Rien ne crie plus fort qu’un vers prisonnier :
Comme la chanson se lasse et l’art s’effondre,
Je chante la poésie de mes compagnons.

Entre un chien et un loup il y a une jungle de différence
Couvrir son corps de boue
se confondre avec l’arbre

Le corps qui marche entre des fusils.

un camouflage interminable
c’est peut-être le déguisement d’arbre par le désir d’en être

Et alors la cérémonie secrète de l’histoire continue
Et puis le corps se couvre de boue et se camoufle
Et les bras se changent en houe
Sillons dans la terre
Sillons dans la terre
pour voir
si enfin
nous trouvons quelque chose
quelque chose

Labourer la terre pour ouvrir un sillon infini. Suivre le destin tracé par les arbres, chercher pourquoi tout semblerait se répéter. La révolution éternelle mais inachevée. Historique mais dans la défaite. Les corps de Estebita, Miguel et Santana comme témoignages de ce chant initial, en avant Angola ! révolution du peuple.  

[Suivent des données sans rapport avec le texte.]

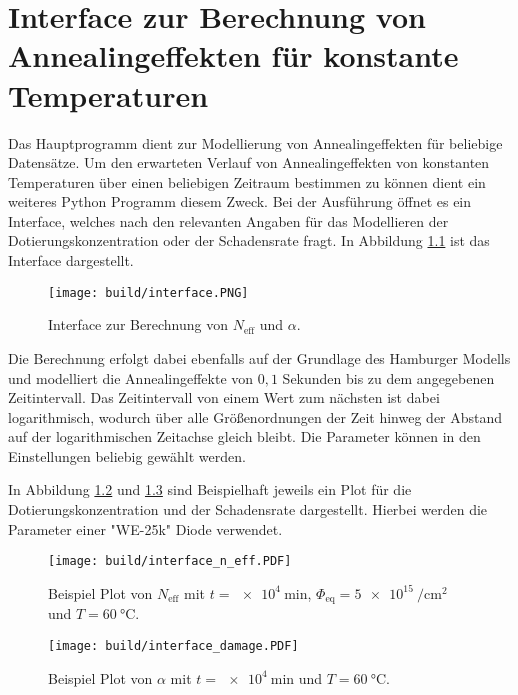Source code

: \chapter{Interface zur Berechnung von Annealingeffekten für konstante Temperaturen}
Das Hauptprogramm dient zur Modellierung von Annealingeffekten für beliebige Datensätze.
Um den erwarteten Verlauf von Annealingeffekten von konstanten Temperaturen über einen
beliebigen Zeitraum bestimmen zu können dient ein weiteres Python Programm diesem Zweck.
Bei der Ausführung öffnet es ein Interface, welches nach den relevanten Angaben für
das Modellieren der Dotierungskonzentration oder der Schadensrate fragt. In Abbildung \ref{fig:interface}
ist das Interface dargestellt.

\begin{figure}
    \texttt{[image: build/interface.PNG]}
\caption{Interface zur Berechnung von $N_{\mathrm{eff}}$ und $\alpha$.}
\label{fig:interface}
\end{figure}

Die Berechnung erfolgt dabei ebenfalls auf der Grundlage des Hamburger Modells und modelliert die
Annealingeffekte von
$0,1$ Sekunden bis zu dem angegebenen Zeitintervall.
Das Zeitintervall von einem Wert zum nächsten ist dabei logarithmisch, wodurch über alle
Größenordnungen der Zeit hinweg der Abstand auf der logarithmischen Zeitachse gleich bleibt.
Die Parameter können in den Einstellungen beliebig gewählt werden.

In Abbildung \ref{fig:inter_n} und \ref{fig:inter_damage} sind Beispielhaft jeweils ein Plot für die Dotierungskonzentration und der
Schadensrate dargestellt. Hierbei werden die Parameter einer "WE-25k" Diode verwendet.


\begin{figure}
  \texttt{[image: build/interface\_n\_eff.PDF]}
  \caption{Beispiel Plot von $N_{\mathrm{eff}}$ mit $t = \SI{e4}{\minute}$, $\Phi_{\mathrm{eq}}= \SI{5e15}{\per\centi\meter\squared}$ und $T=\SI{60}{\celsius}$.}
  \label{fig:inter_n}
\end{figure}

\begin{figure}
  \texttt{[image: build/interface\_damage.PDF]}
  \caption{Beispiel Plot von $\alpha$ mit $t = \SI{e4}{\minute}$ und $T=\SI{60}{\celsius}$.}
  \label{fig:inter_damage}
\end{figure}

Ils l’ont sculptée en sierras, en jungles, en montagnes,
en usines et en champs en journées d’acier,
en ravins obscurs où la mort a brillé
et en villes perdues sous les tirs.
On l’a sauvée du risque d’asphyxie
dans la chambre cynique du message avec peur.
Parce qu’elle a été écrite pour ranimer le courage,
je chante la poésie de mes compagnons.

Les images du film se succèdent et le corps tremble, tremble, tremble
et le corps tremble à nouveau, parce que, comme dit José Marti « dans la forêt, forêt je suis ».

Et tout à coup on sent le feu. Et soudain la montagne brûle. Et brusquement nous voilà, tout juste nées, la machette à la main. Et soudain l’histoire semble continuer, si terrifiquement intacte. La révolution continue comme un spectre sur le chemin de ces trois hommes. Je cherche peut-être à comprendre leurs signaux de fumée ou c’est à quoi je pense quand je les vois couverts de brouillard. La jungle épaisse couvre l’horizon et sur son chemin étroit, la vie devient errante.

À la fin, rien ne se passe. Nous continuons à traverser la jungle du bout des doigts.
La couverture de feuilles n’est toujours pas finie.
Je vivrai pour la voir vivre sur la mort
et raser les murs de la terreur qu’ils ont érigés.
Parce qu’aujourd’hui encore il lutte contre ces malédictions,
Je chante la poésie de mes compagnons.[1]Les fragments en italique font partie du poème “Canto la poesía de mis compañeros” de Martin Micharvegas, arrangé en chanson par Soledad Bravo.

Nous continuerons jusqu’à la prochaine montagne, jusqu’à ce que le sillon soit fini ou jusqu’à ce que les arbres le décident. Nous continuerons, c’est qu’il nous reste encore tant de dents à montrer.

References
1 Les fragments en italique font partie du poème “Canto la poesía de mis compañeros” de Martin Micharvegas, arrangé en chanson par Soledad Bravo.